PaulBrack / Yamato

SWATH-QC metrics
Apache License 2.0
1 stars 1 forks source link

Yamato fails for big files. Are files loaded in-full to memory? #80

Closed mwalzer closed 4 years ago

mwalzer commented 4 years ago

The naive attempt of feeding a big file (22G) results in wild memory swapping and (probably) indefinite execution times. In a memory controlled environment, the execution gets killed for overstepping (generous) memory boundaries.

Yamato.Console -i napedro_L120420_010_SW.mzML
2019-12-04 10:39:37.0159|INFO|Yamato.Console.Program|Verbose output selected: enabled logging for all levels
2019-12-04 10:39:37.0462|INFO|Yamato.Console.Program|Loading file: napedro_L120420_010_SW.mzML

> exit
PaulBrack commented 4 years ago

This is expected behaviour at present - a whole run is stored in memory so the memory footprint is large. There are a few potentia solutions to this - see issue #21

mwalzer commented 4 years ago

I probably misunderstood something along the way. How did you test Yamato for real-world scenarios? In case we can't go for beyond SWATH files beyond 5GB on a reasonable machine, I think this is a blocker.

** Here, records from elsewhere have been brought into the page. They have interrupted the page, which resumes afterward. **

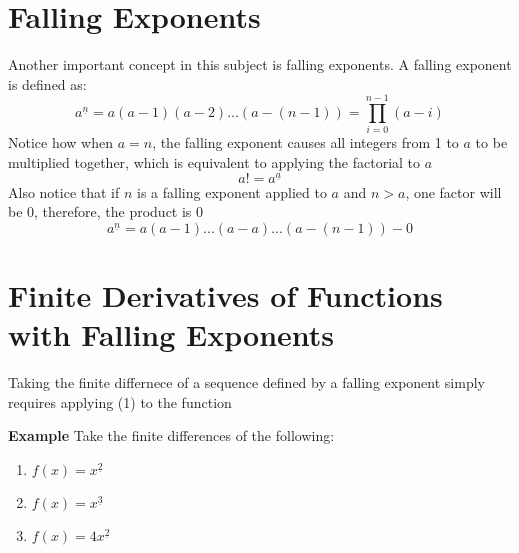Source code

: \section{Falling Exponents}
Another important concept in this subject is falling exponents. A falling exponent is defined as:
\begin{equation}\label{eq:3}
    a^{\underline{n}} = a(a-1)(a-2)...(a-(n-1)) = \prod_{i=0}^{n-1} (a-i)
\end{equation}
Notice how when \(a=n\), the falling exponent causes all integers from 1 to \(a\) to be multiplied together, which is equivalent to applying the factorial to \(a\)
\[a! = a^{\underline{a}}\]
Also notice that if \(n\) is a falling exponent applied to \(a\) and \(n>a\), one factor will be 0, therefore, the product is 0
\[a^{\underline{n}} = a(a-1)...(a-a)...(a-(n-1)) - 0\]

\section{Finite Derivatives of Functions with Falling Exponents}
Taking the finite differnece of a sequence defined by a falling exponent simply requires applying (1) to the function

\textbf{Example}
Take the finite differences of the following:
\begin{enumerate}
    \item \(f(x) = x^{\underline{2}}\)
    \item \(f(x) = x^{\underline{3}}\)
    \item \(f(x) = 4x^{\underline{2}}\)
\end{enumerate}

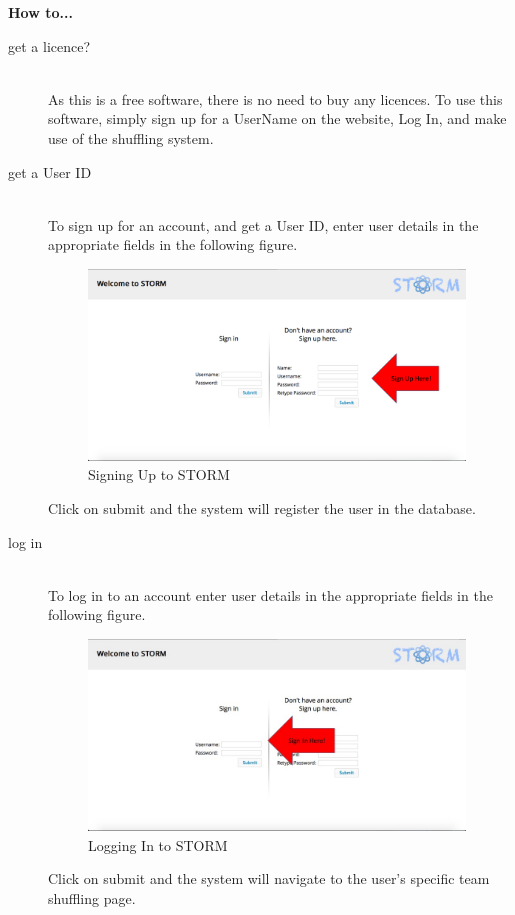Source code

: {\Large \textbf{How to...} \par}

\begin{description}
 	\item[get a licence?] \hfill \\
 		As this is a free software, there is no need to buy any licences. To use this software, simply 
		sign up for a UserName on the website, Log In, and make use of the shuffling system.
 	\item[get a User ID] \hfill \\
		To sign up for an account, and get a User ID, enter user details in the appropriate fields in the 		following figure.\par
		 \begin{figure}[h!] 
		 \centering
		 \includegraphics[width=10cm]{./graphics/StormUMSU1.jpg}
		 \caption{Signing Up to STORM}
		 \end{figure}
   		Click on submit and the system will register the user in the database.
	\item[log in] \hfill \\
 		To log in to an account enter user details in the appropriate fields in the following figure.\par
   		\begin{figure}[h!] 
		\centering 
		\includegraphics[width=10cm]{./graphics/StormUMSU2.jpg}
		\caption{Logging In to STORM}
		\end{figure}
   		Click on submit and the system will navigate to the user's specific team shuffling page.

\end{description}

Ozzard commented 4 years ago

What do you call a "reasonable" machine? Our HPC cluster machines are 16-core, 256G or 512G memory. For any "real" HPC, this is a reasonable machine.

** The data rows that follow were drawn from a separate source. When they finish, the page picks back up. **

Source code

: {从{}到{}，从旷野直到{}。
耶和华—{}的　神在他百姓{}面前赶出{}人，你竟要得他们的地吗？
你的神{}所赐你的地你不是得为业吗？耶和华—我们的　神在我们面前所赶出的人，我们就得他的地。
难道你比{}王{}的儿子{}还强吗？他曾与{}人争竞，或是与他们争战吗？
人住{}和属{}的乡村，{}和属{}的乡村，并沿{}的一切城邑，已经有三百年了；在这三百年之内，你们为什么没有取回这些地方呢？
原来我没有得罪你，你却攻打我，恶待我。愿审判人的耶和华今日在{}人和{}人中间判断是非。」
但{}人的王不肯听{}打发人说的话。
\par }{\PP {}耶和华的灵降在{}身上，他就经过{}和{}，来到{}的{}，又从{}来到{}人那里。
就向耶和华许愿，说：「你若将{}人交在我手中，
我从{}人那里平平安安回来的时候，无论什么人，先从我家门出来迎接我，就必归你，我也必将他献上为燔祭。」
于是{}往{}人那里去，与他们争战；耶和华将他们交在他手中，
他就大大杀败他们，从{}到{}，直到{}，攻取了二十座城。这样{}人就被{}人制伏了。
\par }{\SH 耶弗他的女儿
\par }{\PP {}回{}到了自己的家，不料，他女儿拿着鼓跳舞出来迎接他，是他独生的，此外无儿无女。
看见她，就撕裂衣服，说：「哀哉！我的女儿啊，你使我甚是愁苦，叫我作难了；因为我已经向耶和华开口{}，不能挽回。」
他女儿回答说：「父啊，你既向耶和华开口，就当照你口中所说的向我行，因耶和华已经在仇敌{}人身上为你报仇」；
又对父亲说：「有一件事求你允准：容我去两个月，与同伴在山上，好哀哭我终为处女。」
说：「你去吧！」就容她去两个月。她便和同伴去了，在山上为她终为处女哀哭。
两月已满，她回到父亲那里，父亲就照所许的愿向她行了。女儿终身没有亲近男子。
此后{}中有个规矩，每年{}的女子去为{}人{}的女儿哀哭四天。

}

PaulBrack commented 4 years ago

@marinaPauw 's test file have ~20,000 scans in, and is running Yamato OK for them on a low RAM box. A 22GB profile MZML will have ~250,000 scans in and this is where our problems arise on a box with <32GB RAM.

There are a few ways of handling this - presently, "run on a box with enough RAM for your files" is the suggested workaround. The below are probably capable of significantly reducing the RAM burden:

  1. Use an already peak picked MZML (PWiz can do this)
  2. We implement our own peak-picking in Yamato (proof of concept completed)
  3. Do some aggressive thresholding - most of the actual data points are background noise so this might be enough
  4. Take a caching approach as described in #21
mwalzer commented 4 years ago

So I tried and failed with the same config that runs the OpenSWATH analysis in our workflow. This is what I would call reasonable, that is 16-32GB mem. So if you need an HPC cluster to do QC then our use-case seems more removed than initially discussed.

Ozzard commented 4 years ago

OpenSWATH works by burning a whole load of disk i/o early in its run to split the input file into n intermediate files (1/window), then processing each one independently, then merging the results. That disk phase reduces RAM usage at the expense of disk usage and a heavy i/o load. We could look at spilling spectra to, for example, a memory mapped disk file using a heavily custom Spectrum class - would you be comfortable with a temp file of a similar size to the mzml?

On Wed, 4 Dec 2019, 14:31 Mathias Walzer, notifications@github.com wrote:

So I tried and failed with the same config that runs the OpenSWATH analysis in our workflow. This is what I would call reasonable, that is 16-32GB mem. So if you need an HPC cluster to do QC then our use-case seems more removed than initially discussed.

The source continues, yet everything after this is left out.